• Work Life Journal

Delivering Presentations that Resonate

When I first started teaching at university I was determined to make a difference. Without hesitation, I decided to approach my sessional work as my life work. Yet, with little support to get me through presenting to seminar rooms filled with bored and sleepy students, I was eager to teach myself how to bring my presentations to life. Whether in education or in business, communicating concepts effectively is often challenging in itself. However, engaging or influencing your audience requires a finely-tuned art.
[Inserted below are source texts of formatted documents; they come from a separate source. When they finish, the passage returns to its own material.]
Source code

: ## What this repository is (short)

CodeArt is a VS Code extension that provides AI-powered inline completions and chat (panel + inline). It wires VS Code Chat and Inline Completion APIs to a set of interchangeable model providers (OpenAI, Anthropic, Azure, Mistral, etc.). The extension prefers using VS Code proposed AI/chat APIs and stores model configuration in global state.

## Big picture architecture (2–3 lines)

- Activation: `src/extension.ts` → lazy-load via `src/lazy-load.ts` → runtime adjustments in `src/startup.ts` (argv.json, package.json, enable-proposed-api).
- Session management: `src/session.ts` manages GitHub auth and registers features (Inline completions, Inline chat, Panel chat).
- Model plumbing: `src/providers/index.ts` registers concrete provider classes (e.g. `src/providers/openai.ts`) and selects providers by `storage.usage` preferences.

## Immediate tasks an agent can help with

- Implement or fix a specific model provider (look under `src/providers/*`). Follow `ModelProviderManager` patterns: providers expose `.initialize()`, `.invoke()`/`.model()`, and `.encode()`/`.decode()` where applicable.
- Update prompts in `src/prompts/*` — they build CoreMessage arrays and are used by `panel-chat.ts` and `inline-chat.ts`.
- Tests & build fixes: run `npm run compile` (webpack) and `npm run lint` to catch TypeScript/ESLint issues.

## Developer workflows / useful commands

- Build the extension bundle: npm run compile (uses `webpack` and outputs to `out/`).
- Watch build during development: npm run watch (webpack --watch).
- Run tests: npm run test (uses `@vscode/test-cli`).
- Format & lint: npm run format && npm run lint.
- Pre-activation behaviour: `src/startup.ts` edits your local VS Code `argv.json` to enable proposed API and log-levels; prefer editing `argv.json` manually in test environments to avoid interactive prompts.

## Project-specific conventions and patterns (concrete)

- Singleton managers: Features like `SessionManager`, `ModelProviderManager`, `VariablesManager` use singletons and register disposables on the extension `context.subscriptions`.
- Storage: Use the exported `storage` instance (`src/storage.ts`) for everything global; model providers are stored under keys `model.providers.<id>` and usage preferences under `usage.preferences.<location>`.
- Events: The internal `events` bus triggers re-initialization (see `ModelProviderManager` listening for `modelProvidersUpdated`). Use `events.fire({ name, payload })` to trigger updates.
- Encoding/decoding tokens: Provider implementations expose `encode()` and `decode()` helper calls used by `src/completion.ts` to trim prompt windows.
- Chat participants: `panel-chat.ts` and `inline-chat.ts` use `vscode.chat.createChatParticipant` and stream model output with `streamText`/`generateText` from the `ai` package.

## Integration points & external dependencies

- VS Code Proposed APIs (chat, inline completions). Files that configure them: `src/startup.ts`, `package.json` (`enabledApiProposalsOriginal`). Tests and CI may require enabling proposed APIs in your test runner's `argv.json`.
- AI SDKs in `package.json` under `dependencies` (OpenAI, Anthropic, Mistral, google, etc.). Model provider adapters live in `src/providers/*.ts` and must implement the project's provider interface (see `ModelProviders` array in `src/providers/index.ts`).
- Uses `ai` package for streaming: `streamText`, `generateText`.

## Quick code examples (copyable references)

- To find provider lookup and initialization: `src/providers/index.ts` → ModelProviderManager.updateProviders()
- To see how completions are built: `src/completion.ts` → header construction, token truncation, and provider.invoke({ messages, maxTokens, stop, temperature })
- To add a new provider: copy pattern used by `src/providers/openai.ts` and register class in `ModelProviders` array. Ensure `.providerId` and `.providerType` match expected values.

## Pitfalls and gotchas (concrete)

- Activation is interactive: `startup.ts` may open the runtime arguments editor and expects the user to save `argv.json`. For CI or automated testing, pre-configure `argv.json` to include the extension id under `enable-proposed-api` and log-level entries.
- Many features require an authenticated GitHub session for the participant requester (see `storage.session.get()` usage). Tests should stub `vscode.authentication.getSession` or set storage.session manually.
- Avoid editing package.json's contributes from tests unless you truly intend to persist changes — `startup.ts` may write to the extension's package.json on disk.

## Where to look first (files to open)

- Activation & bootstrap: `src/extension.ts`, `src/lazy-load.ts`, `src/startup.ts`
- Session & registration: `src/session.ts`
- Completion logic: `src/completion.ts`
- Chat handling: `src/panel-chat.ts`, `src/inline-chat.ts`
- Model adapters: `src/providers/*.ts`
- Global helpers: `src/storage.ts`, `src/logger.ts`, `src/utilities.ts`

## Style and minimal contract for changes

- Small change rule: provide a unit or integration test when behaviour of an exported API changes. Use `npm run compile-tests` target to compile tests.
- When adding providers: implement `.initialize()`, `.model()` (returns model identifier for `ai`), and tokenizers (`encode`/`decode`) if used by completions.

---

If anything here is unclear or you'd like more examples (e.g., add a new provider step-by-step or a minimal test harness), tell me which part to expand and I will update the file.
After weeks of scouring the libraries and online bookstores, one book stood out from the pack: Resonate, by Nancy Duarte. Resonate master’s the art of presenting via story-telling to transform audiences. One of the first things that resonated for me when I started to read this book was the book’s intention: “it is …for people with ambition, purpose, and an uncommon work ethic.” In that instant, the book spoke to me. In other words, this book is about transcending the ordinary and using the art of communication to turn your audience’s experience into an engaging and transformational journey that resonates and endures.

Before embarking on your presentation journey, there are some essential ground rules that must be met. Firstly, Duarte stresses the need to be real, to be yourself. Authenticity, humility and being open to share your personal story opens the gateway to connecting with your audience. Don’t be afraid to show and share emotion. If you are not able to connect, how will you create your impact? Use evocative visuals to spark emotion, use story-telling about personal experience (yours or another’s). However, know who your audience is before you develop your presentation in order to get the right balance of emotion and data. For instance, audiences who are highly analytical will not want to deal with too much emotion in a presentation, it will just make them feel uncomfortable. However, they can be deeply touched through your messages, particularly if their intent and possible outcome is to change lives.
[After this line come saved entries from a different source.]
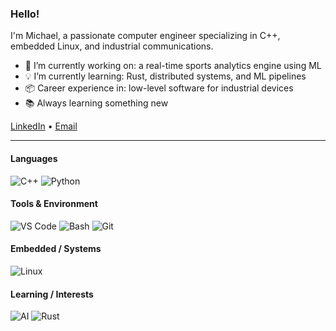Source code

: <!--

## Hi there 👋


**stoneoxmike/stoneoxmike** is a ✨ _special_ ✨ repository because its `README.md` (this file) appears on your GitHub profile.

Here are some ideas to get you started:

- 🔭 I’m currently working on ...
- 🌱 I’m currently learning ...
- 👯 I’m looking to collaborate on ...
- 🤔 I’m looking for help with ...
- 💬 Ask me about ...
- 📫 How to reach me: ...
- 😄 Pronouns: ...
- ⚡ Fun fact: ...
-->

### Hello!

I'm Michael, a passionate computer engineer specializing in C++, embedded Linux, and industrial communications.

- 🔭   I’m currently working on: a real-time sports analytics engine using ML  
- 💡   I’m currently learning: Rust, distributed systems, and ML pipelines  
- 📦   Career experience in: low-level software for industrial devices  
- 📚   Always learning something new

[LinkedIn](https://linkedin.com/in/stoneoxmike) • [Email](mailto:stoneoxmike@gmail.com)

---
#### Languages
![C++](https://img.shields.io/badge/C++-00599C?style=flat&logo=c%2b%2b&logoColor=white)
![Python](https://img.shields.io/badge/Python-3776AB?style=flat&logo=python&logoColor=white)

#### Tools & Environment
![VS Code](https://img.shields.io/badge/VS%20Code-007ACC?style=flat&logo=visual-studio-code&logoColor=white)
![Bash](https://img.shields.io/badge/Bash-121011?style=flat&logo=gnubash&logoColor=white)
![Git](https://img.shields.io/badge/Git-F05032?style=flat&logo=git&logoColor=white)

#### Embedded / Systems
![Linux](https://img.shields.io/badge/Linux-FCC624?style=flat&logo=linux&logoColor=black)

<!--
![MQTT](https://img.shields.io/badge/MQTT-005C84?style=flat&logo=eclipse-mosquitto&logoColor=white)
![Modbus](https://img.shields.io/badge/Modbus-000000?style=flat&logoColor=white)
-->

#### Learning / Interests
![AI](https://img.shields.io/badge/AI-000000?style=flat&logo=openai&logoColor=white)
![Rust](https://img.shields.io/badge/Rust-000000?style=flat&logo=rust&logoColor=white)

<!--
---

![Michael's GitHub Stats](https://github-readme-stats.vercel.app/api?username=stoneoxmike&show_icons=true&hide=stars&theme=radical)

![GitHub Stats](https://github-readme-stats.vercel.app/api?username=stoneoxmike&show_icons=true&hide_title=true&hide_rank=true&hide_border=true&hide=stars,prs,issues,contribs&theme=radical)

![GitHub Stats](https://github-readme-stats.vercel.app/api?username=stoneoxmike&show_icons=true&hide_title=true&hide_border=true&theme=radical)
-->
Another important thing you need to be clear on is understanding who the hero is in this venture: no, it is not you, it is the audience! Make your presentation clearly about your audience, focusing on their needs “so it resonates at their frequency, not yours”. Know who you are presenting to, to understand what keeps them awake at night, how they would like to transform their world/the company/their team. Duarte suggests presenters embrace humility and to open the presentation “from a shared place of understanding”.

Structure is an important element of your presentation. According to Duarte, a simple approach is to sticky-note your ideas by writing one idea per note and then arrange them in clusters of like-minded or associated concepts. This will then enable you to work out your key slides and sequential arrangement.

The content of your presentation is one of the most important elements of the process. One fatal mistake that presenters often make is to flood the presentation with superfluous information. Duarte highlights that people have a limit to what their brain can process (they can either read the slide or listen to you, not both). Therefore, by reducing the number of slides, you have a greater capacity to tell your story without it being lost within the pages on the screen. Furthermore, Duarte recommends no more than 75 words per slide, otherwise it becomes more of a report, not a presentation. Moreover, avoid bullet points and use more images or charts than words (as the audience are likely to remember the images or charts more than the words).

When including data in your presentation, be sure to transform the bland facts into a story around the data. What is the data telling you? Why is it important? What impact will this have on your organisation? What does this mean for the future? What is unique about it?

Last, but not least, the delivery of the presentation is the most critical component of all. In order to pull this off to the standard and impact that you hope for, allow ample time to prepare, arrange and rehearse your presentation. Duarte estimates the preparation time for an effective presentation will take anywhere from between 36 and 90 hours. As for the delivery itself, your preparations should have you well-equipped to talk to your slides. As you talk through your presentation, contrast between data and story – weaving your personal touch throughout. However, what is paramount is the way in which you deliver your messages. A natural conversationalist style is the preferred speech style, which is easier to listen to, engage with and resonate.

While presentations aim to transform, not every brilliant idea creates a catalyst for change. Some get lost in the ether, whilst mediocre ones rise to the fore. What’s the bet that the communication around the latter was far more powerful and transformational than the former? We often fall under the misnomer that a brilliant idea will take flight due to its own inherent virtues. Yet this is, unfortunately, hardly the case. The communication around ideas is what sells, influences or engenders – not the idea itself.


Resonate, Present Visual Stories that Transform Audiences, 2010, Duarte, Nancy, John Wiley and Sons, New Jersey, USA.